Visualization and Rendering

All visualizations accompanying this article were made by myself using C++ and OpenGL4. To do this I utilize my own TinyEngine, which acts as a small convenient wrapper.

In SoilMachine, I visualize the layer map using the OpenGL AZDO technique “vertex pooling“. A detailed explanation on how vertex pooling works can be found on my blog here.

The layer map class implements a few functions for filling the vertex pool with data for rendering. The exact same technique is also used in the visualization of the current iteration of my Simple Hydrology project.

The advantage of vertex-pooling is that it does not require re-meshing to update the visualization.

Note: Vertex pooling was originally written for use with a voxel engine but can be seamlessly applied to terrain rendering.

Multi-Layer Multi-Erosion

The main goal of multi-layer erosion is to simulate multiple erosion processes on maps with non-homogeneous soil composition and distribution.
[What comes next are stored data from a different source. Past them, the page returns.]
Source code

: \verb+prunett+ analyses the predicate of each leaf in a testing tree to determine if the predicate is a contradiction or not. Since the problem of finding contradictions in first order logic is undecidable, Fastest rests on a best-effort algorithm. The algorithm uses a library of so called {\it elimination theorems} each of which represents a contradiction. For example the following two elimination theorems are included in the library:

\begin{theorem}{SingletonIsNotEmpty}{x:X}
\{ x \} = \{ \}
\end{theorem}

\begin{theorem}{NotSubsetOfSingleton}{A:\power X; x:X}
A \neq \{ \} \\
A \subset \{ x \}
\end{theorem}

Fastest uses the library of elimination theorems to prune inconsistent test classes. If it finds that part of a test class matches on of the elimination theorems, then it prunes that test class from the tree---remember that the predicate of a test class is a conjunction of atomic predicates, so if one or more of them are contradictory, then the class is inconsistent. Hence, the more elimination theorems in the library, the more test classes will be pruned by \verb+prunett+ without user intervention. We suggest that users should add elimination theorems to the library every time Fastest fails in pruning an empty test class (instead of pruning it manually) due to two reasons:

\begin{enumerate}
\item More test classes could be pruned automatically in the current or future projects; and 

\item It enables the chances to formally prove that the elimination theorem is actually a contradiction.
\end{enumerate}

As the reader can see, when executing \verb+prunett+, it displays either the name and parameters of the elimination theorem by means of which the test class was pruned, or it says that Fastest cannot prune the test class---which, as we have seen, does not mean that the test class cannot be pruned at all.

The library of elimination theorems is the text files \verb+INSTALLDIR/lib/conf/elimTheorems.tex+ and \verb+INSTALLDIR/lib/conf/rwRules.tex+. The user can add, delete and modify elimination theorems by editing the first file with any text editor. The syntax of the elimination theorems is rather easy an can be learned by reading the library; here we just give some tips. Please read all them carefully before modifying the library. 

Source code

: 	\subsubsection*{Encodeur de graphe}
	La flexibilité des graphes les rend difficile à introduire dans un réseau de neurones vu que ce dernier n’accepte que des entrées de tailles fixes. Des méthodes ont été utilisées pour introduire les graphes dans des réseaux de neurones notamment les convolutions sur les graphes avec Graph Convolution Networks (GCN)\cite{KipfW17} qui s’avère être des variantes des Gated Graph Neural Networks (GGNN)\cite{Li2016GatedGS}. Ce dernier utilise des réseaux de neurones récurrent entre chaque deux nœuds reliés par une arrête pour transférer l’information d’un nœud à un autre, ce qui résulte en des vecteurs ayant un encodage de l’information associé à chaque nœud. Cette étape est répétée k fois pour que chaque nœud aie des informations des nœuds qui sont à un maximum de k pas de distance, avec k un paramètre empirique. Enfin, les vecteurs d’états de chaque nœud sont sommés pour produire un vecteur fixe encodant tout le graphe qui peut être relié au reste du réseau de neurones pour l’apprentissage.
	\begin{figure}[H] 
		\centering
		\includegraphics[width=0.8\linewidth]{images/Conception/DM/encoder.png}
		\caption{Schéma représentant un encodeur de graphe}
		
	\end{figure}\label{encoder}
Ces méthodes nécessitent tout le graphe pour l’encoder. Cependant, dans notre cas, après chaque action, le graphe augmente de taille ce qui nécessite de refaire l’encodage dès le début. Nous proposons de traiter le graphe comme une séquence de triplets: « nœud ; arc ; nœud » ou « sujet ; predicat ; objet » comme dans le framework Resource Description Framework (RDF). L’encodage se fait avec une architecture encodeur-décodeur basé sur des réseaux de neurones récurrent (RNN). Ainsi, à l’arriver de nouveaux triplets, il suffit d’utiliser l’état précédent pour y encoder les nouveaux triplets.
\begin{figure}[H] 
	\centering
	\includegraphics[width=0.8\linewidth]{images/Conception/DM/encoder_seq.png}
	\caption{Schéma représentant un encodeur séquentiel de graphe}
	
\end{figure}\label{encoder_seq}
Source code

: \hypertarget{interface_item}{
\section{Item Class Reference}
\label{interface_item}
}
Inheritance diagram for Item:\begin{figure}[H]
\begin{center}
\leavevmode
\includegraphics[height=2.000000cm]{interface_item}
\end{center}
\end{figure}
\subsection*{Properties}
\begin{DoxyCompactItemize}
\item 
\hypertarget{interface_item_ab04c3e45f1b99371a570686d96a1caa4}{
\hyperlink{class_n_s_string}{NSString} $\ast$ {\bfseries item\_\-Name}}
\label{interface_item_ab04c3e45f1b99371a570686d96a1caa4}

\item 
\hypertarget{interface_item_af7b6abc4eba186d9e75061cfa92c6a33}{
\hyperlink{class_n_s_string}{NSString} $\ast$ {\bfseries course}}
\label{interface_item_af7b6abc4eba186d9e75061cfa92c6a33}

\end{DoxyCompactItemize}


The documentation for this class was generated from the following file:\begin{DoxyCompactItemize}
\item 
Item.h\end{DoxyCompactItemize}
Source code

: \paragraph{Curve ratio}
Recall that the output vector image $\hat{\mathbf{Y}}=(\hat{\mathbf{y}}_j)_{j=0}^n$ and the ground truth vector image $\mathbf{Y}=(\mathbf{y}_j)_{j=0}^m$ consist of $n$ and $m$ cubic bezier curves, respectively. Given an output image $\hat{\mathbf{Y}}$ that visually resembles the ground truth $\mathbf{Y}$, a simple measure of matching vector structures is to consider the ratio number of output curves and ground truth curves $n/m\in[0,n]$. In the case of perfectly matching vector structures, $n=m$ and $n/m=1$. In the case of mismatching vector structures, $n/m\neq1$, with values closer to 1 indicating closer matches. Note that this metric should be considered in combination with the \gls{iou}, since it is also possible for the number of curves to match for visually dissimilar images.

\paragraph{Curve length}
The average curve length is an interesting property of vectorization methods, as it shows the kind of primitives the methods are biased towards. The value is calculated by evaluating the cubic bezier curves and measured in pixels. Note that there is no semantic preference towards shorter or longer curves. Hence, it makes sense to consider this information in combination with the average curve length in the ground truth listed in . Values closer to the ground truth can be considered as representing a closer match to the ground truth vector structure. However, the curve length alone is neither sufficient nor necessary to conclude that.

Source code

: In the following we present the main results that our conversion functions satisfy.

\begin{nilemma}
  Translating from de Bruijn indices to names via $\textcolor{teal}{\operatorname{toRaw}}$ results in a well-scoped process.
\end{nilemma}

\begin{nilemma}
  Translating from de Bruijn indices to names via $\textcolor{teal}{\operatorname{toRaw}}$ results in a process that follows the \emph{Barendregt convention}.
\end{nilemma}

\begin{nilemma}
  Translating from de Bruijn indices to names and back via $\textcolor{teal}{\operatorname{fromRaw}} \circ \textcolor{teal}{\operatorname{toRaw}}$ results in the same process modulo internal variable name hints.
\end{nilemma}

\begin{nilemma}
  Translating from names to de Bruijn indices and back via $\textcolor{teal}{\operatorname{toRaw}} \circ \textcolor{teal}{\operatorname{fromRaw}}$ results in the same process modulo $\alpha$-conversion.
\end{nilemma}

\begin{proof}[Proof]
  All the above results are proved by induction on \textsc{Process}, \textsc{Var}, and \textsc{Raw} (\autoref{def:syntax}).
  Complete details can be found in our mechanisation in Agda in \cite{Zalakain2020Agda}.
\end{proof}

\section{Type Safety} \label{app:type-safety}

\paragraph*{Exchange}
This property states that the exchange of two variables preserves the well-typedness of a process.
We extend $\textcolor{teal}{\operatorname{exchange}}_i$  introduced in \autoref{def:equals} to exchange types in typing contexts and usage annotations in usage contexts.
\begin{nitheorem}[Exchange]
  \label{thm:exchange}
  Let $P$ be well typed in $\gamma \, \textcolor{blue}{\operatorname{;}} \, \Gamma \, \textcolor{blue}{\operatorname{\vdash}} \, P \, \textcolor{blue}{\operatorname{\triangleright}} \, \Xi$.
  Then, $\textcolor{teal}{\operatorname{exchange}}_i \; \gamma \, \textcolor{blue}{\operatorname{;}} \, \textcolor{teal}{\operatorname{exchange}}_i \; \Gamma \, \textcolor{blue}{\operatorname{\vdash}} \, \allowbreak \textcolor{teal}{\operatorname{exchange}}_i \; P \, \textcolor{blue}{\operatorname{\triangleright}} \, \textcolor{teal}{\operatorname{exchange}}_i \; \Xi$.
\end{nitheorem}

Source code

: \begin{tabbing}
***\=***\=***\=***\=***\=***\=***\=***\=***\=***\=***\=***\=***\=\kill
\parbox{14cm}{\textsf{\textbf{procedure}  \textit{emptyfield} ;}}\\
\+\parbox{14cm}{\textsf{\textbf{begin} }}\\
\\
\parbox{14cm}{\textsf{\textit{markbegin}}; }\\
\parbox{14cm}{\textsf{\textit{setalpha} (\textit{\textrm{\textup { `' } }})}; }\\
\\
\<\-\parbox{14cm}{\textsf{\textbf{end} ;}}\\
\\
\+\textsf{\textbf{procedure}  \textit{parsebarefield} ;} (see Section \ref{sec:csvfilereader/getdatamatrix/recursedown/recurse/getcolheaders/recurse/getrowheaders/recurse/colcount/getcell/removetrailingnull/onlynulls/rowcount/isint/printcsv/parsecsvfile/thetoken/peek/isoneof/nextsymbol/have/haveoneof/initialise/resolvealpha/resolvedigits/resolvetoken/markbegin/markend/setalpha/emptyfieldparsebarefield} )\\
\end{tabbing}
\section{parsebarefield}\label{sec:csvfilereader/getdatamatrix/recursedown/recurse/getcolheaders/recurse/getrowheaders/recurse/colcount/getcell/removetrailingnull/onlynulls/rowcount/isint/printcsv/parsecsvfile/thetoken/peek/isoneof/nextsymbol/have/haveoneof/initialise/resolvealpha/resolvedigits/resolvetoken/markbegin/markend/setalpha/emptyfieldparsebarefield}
In this section I would like to explain how the layer map achieves this and allows for simultaneous simulation of hydraulic, thermal and wind erosion.

Additionally, I would like to present how the layer map elegantly handles surface and sub-surface water using layer saturation values, and explain my implementation of pooling (surface and sub-surface, i.e. lakes and ground water in one unified system).

Soil Types and Properties

Different soil types and properties are implemented as a surface parameter struct containing all erosion parameters.

struct SurfParam {

  //General Properties

  string name;
  float density;
  float porosity = 0.0f;
  vec4 color = vec4(0.5, 0.5, 0.5, 1.0);
  vec4 phong = vec4(0.5, 0.8, 0.2, 32);

  //Hydrologyical Parameters

  SurfType transports = 0;    //Surface Type it Transports As
  float solubility = 1.0f;    //Relative Solubility in Water
  float equrate = 1.0f;       //Rate of Reaching Equilibrium
  float friction = 1.0f;      //Surface Friction, Water Particles

  SurfType erodes = 0;        //Surface Type it Erodes To
  float erosionrate = 0.0f;   //Rate of Conversion

  //Cascading Parameters
  SurfType cascades = 0;      //Surface Type it Cascades To
  float maxdiff = 1.0f;       //Maximum Settling Height Difference
  float settling = 0.0f;      //Settling Rate

  //Wind Erosion
  SurfType abrades = 0;       //Surface Type it Cascades To
  float suspension = 0.0f;
  float abrasion = 0.0f;      //Rate at which particle size decreases

};

The set of surface parameters is stored in a global vector, and the indices of different soils are accessible using a map.

vector<SurfParam> soils = {

    { "Air", 0.0f, 1.0f,
      vec4(0.0, 0.2, 0.4, 1.0),
      vec4(0.5, 0.8, 0.2, 32),
      0, 0.0f, 0.0f, 0.0f,
      0, 0.0f,
      0, 0.0f, 0.0f,
      0, 0.0f, 0.0f}

};

map<string, int> soilmap = {

  {"Air", 0}

};

An important assumption made here is that all soils belong to a discrete set of types. Layer map sections do not support mixtures or property mixtures, which would be memory intense and requires more work to solve elegantly.

The Sediment Conversion Graph

One important observation is that as sediment undergoes erosion, its physical properties are often changed.

Massive rock undergoing thermal erosion for instance breaks off into loose boulders, chunks of rock and gravel which has different porosity, solubility and friction.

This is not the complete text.